> [DATASET CONTENT]:
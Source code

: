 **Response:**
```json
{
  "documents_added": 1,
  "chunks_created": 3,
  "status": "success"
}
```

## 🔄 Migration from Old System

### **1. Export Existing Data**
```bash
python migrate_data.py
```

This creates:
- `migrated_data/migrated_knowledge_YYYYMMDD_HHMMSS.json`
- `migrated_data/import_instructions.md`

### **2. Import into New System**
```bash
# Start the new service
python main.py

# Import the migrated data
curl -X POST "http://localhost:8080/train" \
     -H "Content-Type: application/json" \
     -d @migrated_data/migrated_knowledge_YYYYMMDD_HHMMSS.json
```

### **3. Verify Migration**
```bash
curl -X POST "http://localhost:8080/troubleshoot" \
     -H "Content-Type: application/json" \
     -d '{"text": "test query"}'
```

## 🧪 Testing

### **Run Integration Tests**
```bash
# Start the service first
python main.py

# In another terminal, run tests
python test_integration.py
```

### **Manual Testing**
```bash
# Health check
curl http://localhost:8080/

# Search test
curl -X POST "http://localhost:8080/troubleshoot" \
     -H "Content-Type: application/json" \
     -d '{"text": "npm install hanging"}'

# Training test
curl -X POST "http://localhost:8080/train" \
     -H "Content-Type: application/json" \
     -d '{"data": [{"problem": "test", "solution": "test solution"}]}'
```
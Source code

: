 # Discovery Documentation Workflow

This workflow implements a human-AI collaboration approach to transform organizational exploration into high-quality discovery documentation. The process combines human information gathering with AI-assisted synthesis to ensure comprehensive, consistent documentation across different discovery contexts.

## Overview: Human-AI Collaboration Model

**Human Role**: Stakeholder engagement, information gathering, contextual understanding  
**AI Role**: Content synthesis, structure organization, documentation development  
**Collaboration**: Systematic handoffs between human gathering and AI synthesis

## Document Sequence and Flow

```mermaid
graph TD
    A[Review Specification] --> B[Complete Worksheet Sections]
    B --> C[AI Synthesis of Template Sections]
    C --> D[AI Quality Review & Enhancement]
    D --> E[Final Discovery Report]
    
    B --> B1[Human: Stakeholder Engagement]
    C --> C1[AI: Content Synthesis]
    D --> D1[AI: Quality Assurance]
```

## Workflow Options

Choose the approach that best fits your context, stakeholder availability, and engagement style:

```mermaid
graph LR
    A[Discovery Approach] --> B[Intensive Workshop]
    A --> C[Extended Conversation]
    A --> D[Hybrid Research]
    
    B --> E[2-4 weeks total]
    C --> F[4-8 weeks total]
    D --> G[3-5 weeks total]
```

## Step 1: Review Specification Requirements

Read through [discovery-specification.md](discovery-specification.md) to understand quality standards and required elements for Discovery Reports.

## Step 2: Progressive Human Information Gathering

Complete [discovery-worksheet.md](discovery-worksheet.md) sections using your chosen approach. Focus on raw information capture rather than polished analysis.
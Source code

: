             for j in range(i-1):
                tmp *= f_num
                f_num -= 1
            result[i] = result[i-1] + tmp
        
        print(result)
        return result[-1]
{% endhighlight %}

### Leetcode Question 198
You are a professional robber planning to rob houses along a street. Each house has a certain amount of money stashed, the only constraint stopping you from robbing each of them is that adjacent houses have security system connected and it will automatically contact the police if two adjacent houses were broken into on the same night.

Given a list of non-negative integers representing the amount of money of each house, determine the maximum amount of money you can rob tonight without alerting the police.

> [WORK TO BE COMPLETED]: Each record has to be given again exactly as written.

> [TASK RESPONSE]:
Source code

: **Response:**
```json
{
  "documents_added": 1,
  "chunks_created": 3,
  "status": "success"
}
```

## 🔄 Migration from Old System

### **1. Export Existing Data**
```bash
python migrate_data.py
```

This creates:
- `migrated_data/migrated_knowledge_YYYYMMDD_HHMMSS.json`
- `migrated_data/import_instructions.md`

### **2. Import into New System**
```bash
# Start the new service
python main.py

# Import the migrated data
curl -X POST "http://localhost:8080/train" \
     -H "Content-Type: application/json" \
     -d @migrated_data/migrated_knowledge_YYYYMMDD_HHMMSS.json
```

### **3. Verify Migration**
```bash
curl -X POST "http://localhost:8080/troubleshoot" \
     -H "Content-Type: application/json" \
     -d '{"text": "test query"}'
```

## 🧪 Testing

### **Run Integration Tests**
```bash
# Start the service first
python main.py

# In another terminal, run tests
python test_integration.py
```

### **Manual Testing**
```bash
# Health check
curl http://localhost:8080/

# Search test
curl -X POST "http://localhost:8080/troubleshoot" \
     -H "Content-Type: application/json" \
     -d '{"text": "npm install hanging"}'

# Training test
curl -X POST "http://localhost:8080/train" \
     -H "Content-Type: application/json" \
     -d '{"data": [{"problem": "test", "solution": "test solution"}]}'
```
Source code

: # Discovery Documentation Workflow

This workflow implements a human-AI collaboration approach to transform organizational exploration into high-quality discovery documentation. The process combines human information gathering with AI-assisted synthesis to ensure comprehensive, consistent documentation across different discovery contexts.

## Overview: Human-AI Collaboration Model

**Human Role**: Stakeholder engagement, information gathering, contextual understanding  
**AI Role**: Content synthesis, structure organization, documentation development  
**Collaboration**: Systematic handoffs between human gathering and AI synthesis

## Document Sequence and Flow

```mermaid
graph TD
    A[Review Specification] --> B[Complete Worksheet Sections]
    B --> C[AI Synthesis of Template Sections]
    C --> D[AI Quality Review & Enhancement]
    D --> E[Final Discovery Report]
    
    B --> B1[Human: Stakeholder Engagement]
    C --> C1[AI: Content Synthesis]
    D --> D1[AI: Quality Assurance]
```

## Workflow Options

Choose the approach that best fits your context, stakeholder availability, and engagement style:

```mermaid
graph LR
    A[Discovery Approach] --> B[Intensive Workshop]
    A --> C[Extended Conversation]
    A --> D[Hybrid Research]
    
    B --> E[2-4 weeks total]
    C --> F[4-8 weeks total]
    D --> G[3-5 weeks total]
```

## Step 1: Review Specification Requirements

Read through [discovery-specification.md](discovery-specification.md) to understand quality standards and required elements for Discovery Reports.

## Step 2: Progressive Human Information Gathering

Complete [discovery-worksheet.md](discovery-worksheet.md) sections using your chosen approach. Focus on raw information capture rather than polished analysis.
Source code

:             for j in range(i-1):
                tmp *= f_num
                f_num -= 1
            result[i] = result[i-1] + tmp
        
        print(result)
        return result[-1]
{% endhighlight %}

### Leetcode Question 198
You are a professional robber planning to rob houses along a street. Each house has a certain amount of money stashed, the only constraint stopping you from robbing each of them is that adjacent houses have security system connected and it will automatically contact the police if two adjacent houses were broken into on the same night.

Given a list of non-negative integers representing the amount of money of each house, determine the maximum amount of money you can rob tonight without alerting the police.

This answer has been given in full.